» **PROBLEM DETAILS**
Please take the lines from the one holding "aos elementos constantes" through the one holding "sobre qualquer outra" in the data below and copy them exactly.

Excerpts from a dataset
══════════

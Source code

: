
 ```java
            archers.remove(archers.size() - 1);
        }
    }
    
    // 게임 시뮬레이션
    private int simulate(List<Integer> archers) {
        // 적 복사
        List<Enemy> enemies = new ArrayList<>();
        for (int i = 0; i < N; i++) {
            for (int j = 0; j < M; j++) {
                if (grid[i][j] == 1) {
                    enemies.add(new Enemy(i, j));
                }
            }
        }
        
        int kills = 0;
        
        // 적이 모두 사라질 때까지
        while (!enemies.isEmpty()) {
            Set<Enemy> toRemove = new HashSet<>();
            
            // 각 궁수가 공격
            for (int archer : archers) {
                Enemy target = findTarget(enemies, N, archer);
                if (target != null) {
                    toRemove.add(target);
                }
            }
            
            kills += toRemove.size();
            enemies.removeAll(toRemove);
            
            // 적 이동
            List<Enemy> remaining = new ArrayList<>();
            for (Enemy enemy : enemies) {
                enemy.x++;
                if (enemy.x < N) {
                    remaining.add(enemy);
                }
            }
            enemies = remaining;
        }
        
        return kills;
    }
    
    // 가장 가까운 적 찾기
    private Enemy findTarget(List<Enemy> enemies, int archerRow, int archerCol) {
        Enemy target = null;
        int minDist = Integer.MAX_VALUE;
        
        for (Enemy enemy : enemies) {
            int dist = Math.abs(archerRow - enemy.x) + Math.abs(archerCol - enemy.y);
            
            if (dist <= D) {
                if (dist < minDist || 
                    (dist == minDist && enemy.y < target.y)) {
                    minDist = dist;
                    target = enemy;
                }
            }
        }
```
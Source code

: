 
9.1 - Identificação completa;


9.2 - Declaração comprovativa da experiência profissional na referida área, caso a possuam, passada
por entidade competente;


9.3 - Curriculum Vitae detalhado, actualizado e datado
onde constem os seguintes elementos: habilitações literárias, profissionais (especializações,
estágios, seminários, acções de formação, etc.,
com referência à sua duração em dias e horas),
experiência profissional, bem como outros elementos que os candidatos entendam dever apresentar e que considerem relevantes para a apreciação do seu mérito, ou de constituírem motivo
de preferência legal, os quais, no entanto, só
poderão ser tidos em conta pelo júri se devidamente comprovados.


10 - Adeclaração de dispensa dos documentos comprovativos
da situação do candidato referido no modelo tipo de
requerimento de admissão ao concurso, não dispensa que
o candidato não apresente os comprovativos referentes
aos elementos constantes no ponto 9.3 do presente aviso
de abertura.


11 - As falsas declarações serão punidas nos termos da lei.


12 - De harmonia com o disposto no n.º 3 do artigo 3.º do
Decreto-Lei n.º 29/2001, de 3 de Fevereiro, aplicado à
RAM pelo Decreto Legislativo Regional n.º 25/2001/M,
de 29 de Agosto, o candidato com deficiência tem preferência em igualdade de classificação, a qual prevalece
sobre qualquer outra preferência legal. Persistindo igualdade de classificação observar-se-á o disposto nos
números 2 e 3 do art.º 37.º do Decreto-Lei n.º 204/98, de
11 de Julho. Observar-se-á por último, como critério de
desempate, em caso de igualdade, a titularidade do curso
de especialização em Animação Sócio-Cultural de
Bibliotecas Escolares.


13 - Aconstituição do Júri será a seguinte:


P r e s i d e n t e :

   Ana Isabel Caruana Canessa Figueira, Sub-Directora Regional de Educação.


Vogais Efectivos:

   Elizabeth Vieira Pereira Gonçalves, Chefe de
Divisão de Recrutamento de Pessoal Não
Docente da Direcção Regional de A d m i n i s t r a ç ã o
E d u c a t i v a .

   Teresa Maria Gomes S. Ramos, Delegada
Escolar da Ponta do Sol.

══════════

» **RESPONSE AREA**
aos elementos constantes no ponto 9.3 do presente aviso
de abertura.


11 - As falsas declarações serão punidas nos termos da lei.


12 - De harmonia com o disposto no n.º 3 do artigo 3.º do
Decreto-Lei n.º 29/2001, de 3 de Fevereiro, aplicado à
RAM pelo Decreto Legislativo Regional n.º 25/2001/M,
de 29 de Agosto, o candidato com deficiência tem preferência em igualdade de classificação, a qual prevalece
sobre qualquer outra preferência legal. Persistindo igualdade de classificação observar-se-á o disposto nos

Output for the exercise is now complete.